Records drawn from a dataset
◆ ◆ ◆ ◆

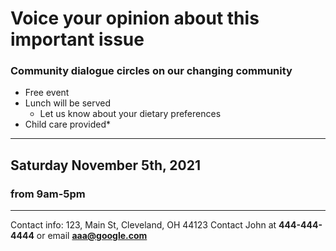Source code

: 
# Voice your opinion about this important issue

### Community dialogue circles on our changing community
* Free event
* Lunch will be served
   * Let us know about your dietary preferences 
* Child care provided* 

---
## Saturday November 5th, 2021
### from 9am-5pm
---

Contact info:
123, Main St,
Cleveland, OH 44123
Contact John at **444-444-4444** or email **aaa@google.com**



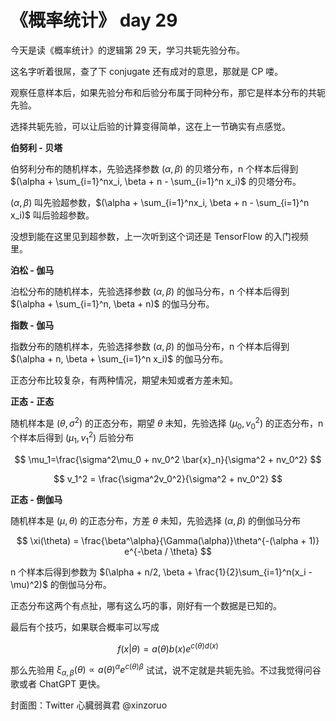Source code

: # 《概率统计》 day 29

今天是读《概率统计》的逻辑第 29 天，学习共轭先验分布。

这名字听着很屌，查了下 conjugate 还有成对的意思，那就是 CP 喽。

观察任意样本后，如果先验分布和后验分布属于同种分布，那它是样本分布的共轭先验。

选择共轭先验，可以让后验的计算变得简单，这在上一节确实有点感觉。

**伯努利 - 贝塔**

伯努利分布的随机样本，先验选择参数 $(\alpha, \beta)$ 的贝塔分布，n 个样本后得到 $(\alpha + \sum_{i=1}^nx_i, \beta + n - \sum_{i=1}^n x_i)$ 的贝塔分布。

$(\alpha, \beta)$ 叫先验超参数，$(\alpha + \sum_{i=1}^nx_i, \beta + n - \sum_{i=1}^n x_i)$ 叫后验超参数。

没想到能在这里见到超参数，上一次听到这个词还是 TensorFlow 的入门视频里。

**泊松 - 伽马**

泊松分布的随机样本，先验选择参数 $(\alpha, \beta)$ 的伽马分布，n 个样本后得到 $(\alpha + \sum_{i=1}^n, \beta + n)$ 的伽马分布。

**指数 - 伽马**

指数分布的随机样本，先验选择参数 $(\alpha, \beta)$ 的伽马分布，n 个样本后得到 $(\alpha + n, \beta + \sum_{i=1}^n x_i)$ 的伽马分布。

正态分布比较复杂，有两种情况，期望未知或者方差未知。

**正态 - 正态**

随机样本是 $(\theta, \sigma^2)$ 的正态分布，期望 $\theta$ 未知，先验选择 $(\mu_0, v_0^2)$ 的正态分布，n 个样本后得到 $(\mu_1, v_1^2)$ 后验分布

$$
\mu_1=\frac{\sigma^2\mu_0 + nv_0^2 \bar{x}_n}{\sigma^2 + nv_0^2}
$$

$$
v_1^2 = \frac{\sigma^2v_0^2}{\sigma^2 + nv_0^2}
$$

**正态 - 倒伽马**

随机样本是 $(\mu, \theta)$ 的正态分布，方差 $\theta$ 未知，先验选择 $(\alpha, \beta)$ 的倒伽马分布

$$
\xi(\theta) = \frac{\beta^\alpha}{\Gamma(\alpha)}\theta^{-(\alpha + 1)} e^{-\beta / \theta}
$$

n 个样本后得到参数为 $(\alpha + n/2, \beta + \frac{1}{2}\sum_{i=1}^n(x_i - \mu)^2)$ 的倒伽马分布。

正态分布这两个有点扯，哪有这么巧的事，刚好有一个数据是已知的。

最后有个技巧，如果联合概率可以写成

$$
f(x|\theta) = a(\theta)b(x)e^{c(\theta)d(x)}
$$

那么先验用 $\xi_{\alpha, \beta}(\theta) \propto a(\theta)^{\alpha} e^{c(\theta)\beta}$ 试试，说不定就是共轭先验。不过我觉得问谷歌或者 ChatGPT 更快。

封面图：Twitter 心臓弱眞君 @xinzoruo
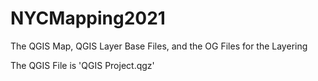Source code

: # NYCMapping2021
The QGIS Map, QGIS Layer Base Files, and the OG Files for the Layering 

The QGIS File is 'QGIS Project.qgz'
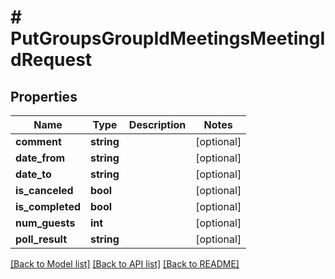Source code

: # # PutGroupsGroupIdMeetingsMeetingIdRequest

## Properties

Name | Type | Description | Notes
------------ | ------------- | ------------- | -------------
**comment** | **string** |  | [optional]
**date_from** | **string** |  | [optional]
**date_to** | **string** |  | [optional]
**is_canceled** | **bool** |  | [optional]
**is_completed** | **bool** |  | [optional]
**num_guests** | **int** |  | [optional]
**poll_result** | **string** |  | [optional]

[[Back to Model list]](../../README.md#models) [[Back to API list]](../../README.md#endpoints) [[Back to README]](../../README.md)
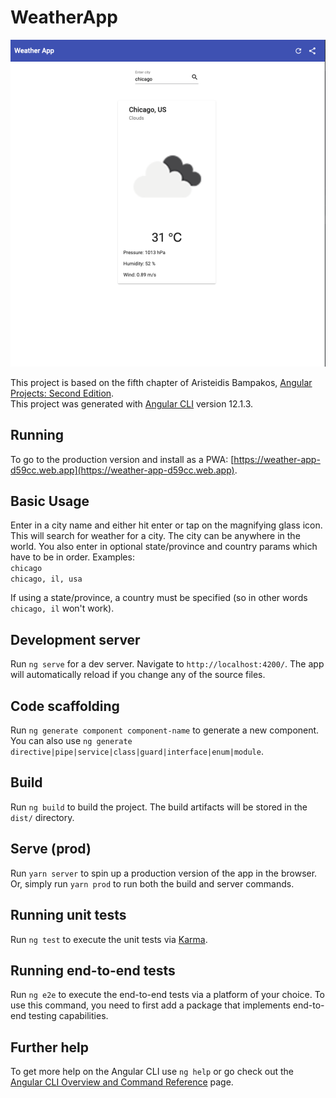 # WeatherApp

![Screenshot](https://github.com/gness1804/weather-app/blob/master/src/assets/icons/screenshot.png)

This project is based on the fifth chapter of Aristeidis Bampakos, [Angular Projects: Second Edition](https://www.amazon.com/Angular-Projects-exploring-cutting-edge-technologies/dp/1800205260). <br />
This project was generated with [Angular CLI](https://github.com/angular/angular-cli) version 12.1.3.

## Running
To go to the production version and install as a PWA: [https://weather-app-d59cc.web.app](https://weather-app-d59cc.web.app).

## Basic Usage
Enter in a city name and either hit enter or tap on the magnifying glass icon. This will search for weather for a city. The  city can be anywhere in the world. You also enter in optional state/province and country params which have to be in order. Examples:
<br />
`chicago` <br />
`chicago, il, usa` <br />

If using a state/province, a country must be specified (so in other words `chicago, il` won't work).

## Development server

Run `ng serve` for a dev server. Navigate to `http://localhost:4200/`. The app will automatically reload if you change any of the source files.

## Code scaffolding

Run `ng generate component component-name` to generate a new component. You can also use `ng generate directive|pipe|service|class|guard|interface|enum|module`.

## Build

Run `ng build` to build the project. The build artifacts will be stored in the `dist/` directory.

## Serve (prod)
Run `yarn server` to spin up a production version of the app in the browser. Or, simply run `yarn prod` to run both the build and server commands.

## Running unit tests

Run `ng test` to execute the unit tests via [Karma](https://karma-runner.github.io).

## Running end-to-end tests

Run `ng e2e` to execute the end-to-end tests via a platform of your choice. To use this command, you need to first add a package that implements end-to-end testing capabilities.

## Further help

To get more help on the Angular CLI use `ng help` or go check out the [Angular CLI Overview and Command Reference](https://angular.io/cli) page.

◆ ◆ ◆ ◆

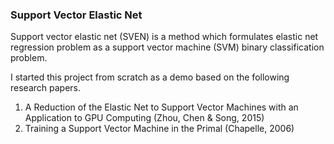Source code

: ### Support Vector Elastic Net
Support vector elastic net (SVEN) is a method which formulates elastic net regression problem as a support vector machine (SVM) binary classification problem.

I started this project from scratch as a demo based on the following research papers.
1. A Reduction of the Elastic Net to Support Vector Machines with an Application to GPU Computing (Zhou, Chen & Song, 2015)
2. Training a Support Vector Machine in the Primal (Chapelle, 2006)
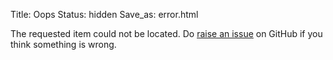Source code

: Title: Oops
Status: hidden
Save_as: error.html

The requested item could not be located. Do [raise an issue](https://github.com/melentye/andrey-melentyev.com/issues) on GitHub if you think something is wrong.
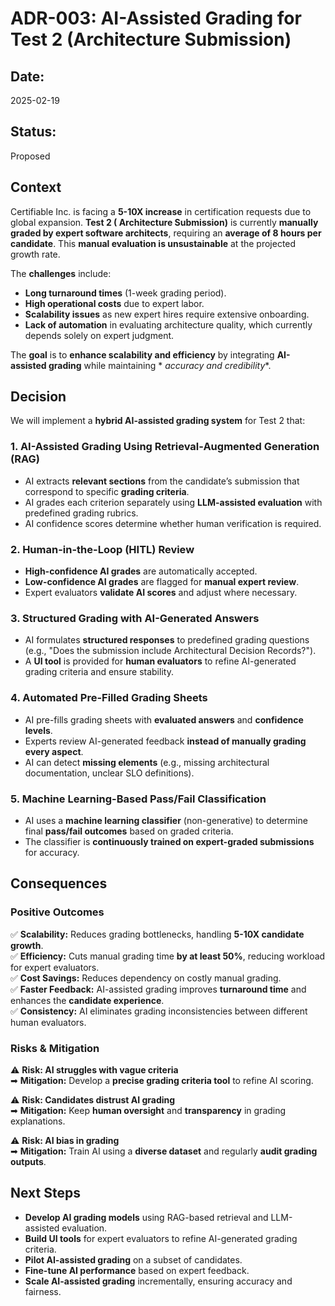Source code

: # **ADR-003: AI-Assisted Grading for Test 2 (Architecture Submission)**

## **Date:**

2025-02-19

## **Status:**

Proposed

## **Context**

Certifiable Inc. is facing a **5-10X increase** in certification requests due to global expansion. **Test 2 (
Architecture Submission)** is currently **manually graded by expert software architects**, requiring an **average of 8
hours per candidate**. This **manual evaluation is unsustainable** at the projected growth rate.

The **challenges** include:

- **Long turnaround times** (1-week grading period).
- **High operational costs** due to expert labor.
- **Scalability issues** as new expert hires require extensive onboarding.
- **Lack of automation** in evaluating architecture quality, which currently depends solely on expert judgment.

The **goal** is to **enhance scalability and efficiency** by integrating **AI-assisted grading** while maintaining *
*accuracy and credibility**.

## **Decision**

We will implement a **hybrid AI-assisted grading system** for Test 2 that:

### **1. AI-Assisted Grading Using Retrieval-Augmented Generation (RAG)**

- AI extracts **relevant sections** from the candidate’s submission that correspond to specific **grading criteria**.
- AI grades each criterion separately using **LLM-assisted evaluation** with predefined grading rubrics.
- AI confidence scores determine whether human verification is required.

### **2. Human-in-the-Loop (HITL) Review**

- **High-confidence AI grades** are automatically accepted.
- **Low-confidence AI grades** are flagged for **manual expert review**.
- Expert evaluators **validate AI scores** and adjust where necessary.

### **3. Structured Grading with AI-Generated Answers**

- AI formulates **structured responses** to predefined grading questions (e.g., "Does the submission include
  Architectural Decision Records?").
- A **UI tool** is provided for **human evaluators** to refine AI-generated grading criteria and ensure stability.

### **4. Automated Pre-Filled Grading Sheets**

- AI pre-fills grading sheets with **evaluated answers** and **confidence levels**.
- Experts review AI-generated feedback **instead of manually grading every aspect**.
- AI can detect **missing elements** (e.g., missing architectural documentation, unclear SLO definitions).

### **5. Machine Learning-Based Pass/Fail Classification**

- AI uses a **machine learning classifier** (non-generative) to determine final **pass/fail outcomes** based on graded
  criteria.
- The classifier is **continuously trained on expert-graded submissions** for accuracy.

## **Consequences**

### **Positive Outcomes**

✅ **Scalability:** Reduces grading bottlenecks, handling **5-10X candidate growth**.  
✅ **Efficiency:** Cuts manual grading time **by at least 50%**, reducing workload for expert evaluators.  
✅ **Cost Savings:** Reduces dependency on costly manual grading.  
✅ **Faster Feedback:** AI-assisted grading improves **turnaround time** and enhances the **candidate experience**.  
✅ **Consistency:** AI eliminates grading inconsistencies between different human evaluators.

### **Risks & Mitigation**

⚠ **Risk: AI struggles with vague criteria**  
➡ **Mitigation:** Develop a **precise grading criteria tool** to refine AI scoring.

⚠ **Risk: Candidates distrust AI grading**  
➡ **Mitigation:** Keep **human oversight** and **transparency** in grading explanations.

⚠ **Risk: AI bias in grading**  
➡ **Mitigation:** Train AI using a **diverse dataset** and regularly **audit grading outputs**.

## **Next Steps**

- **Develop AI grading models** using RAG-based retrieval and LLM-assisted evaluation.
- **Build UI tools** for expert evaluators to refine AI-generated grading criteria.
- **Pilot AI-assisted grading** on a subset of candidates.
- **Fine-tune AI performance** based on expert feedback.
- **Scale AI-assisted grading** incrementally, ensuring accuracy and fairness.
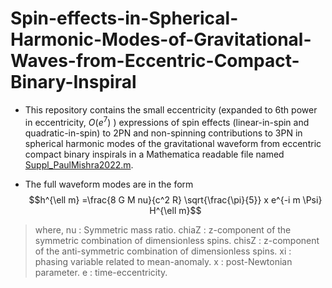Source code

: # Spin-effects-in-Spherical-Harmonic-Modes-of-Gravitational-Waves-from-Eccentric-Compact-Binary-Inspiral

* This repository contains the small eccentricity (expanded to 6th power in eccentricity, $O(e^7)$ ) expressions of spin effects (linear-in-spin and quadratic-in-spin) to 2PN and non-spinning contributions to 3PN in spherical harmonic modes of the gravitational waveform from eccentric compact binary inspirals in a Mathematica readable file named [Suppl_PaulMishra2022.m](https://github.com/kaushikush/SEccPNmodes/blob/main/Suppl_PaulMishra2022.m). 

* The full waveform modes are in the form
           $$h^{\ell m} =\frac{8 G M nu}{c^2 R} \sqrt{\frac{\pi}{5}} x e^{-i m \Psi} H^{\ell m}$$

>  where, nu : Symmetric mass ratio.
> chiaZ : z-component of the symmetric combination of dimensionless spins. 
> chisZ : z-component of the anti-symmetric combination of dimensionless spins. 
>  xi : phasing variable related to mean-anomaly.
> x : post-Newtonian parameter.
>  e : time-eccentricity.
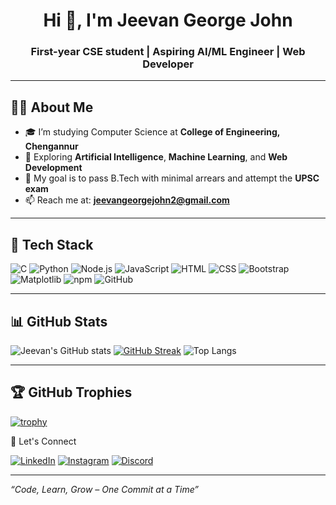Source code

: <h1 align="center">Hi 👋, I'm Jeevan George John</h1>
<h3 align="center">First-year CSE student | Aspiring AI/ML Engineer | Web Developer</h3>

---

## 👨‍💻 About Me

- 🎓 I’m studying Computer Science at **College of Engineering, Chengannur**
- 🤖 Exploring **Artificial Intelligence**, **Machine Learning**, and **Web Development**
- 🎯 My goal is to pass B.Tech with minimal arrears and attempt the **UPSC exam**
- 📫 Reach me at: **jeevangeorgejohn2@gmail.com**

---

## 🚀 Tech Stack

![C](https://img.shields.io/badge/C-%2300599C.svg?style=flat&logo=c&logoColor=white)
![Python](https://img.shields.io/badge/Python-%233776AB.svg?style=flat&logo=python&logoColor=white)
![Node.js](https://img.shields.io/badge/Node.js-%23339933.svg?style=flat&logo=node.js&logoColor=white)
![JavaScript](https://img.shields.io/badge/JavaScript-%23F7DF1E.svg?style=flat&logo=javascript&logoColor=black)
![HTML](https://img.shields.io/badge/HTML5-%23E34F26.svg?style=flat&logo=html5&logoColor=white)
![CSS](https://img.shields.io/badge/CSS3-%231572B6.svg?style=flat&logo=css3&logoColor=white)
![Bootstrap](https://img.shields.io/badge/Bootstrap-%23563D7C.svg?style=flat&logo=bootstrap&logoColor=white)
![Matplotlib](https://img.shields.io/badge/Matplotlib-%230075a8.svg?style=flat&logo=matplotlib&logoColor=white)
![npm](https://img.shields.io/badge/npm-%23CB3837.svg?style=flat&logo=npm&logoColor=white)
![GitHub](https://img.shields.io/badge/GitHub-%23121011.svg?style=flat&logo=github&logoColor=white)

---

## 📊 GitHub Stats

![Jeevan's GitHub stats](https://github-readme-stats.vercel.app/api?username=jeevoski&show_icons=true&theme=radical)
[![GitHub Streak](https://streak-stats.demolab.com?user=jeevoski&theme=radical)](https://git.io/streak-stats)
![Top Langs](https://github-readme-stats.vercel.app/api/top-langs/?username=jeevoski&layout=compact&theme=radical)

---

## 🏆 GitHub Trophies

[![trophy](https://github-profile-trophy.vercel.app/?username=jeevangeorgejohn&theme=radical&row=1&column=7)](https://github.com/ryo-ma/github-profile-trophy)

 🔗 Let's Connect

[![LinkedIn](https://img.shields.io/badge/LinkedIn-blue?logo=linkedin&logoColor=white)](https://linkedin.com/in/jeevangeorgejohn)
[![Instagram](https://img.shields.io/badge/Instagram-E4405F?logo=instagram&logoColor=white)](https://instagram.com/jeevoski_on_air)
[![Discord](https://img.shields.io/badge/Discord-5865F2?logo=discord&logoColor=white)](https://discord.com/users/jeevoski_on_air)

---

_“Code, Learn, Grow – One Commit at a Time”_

◆ ◆ ◆ ◆

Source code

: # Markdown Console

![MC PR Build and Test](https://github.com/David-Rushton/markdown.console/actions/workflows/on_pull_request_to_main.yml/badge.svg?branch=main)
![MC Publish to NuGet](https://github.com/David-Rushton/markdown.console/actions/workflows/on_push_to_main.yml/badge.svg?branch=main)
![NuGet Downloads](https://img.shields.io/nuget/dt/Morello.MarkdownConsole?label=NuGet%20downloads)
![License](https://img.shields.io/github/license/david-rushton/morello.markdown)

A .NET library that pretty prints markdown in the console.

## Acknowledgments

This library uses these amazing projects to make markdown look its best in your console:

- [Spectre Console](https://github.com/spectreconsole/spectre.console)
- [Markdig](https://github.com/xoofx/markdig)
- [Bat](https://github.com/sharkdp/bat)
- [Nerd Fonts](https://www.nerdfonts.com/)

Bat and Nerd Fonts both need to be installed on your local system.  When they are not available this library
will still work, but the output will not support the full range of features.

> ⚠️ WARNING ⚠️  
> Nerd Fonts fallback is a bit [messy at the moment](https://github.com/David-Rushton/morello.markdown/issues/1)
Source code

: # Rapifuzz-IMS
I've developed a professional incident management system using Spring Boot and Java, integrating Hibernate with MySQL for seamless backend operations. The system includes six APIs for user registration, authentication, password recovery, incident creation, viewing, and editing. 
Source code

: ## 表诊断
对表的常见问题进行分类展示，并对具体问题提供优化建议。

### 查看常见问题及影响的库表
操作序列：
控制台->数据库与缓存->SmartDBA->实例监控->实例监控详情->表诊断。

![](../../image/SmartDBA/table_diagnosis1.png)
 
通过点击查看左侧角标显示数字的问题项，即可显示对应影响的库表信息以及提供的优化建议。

◆ ◆ ◆ ◆

(What is needed)
Find the word "Decision" in the records. Copy every line it appears in.

(Written solution)
## **Decision**
  Architectural Decision Records?").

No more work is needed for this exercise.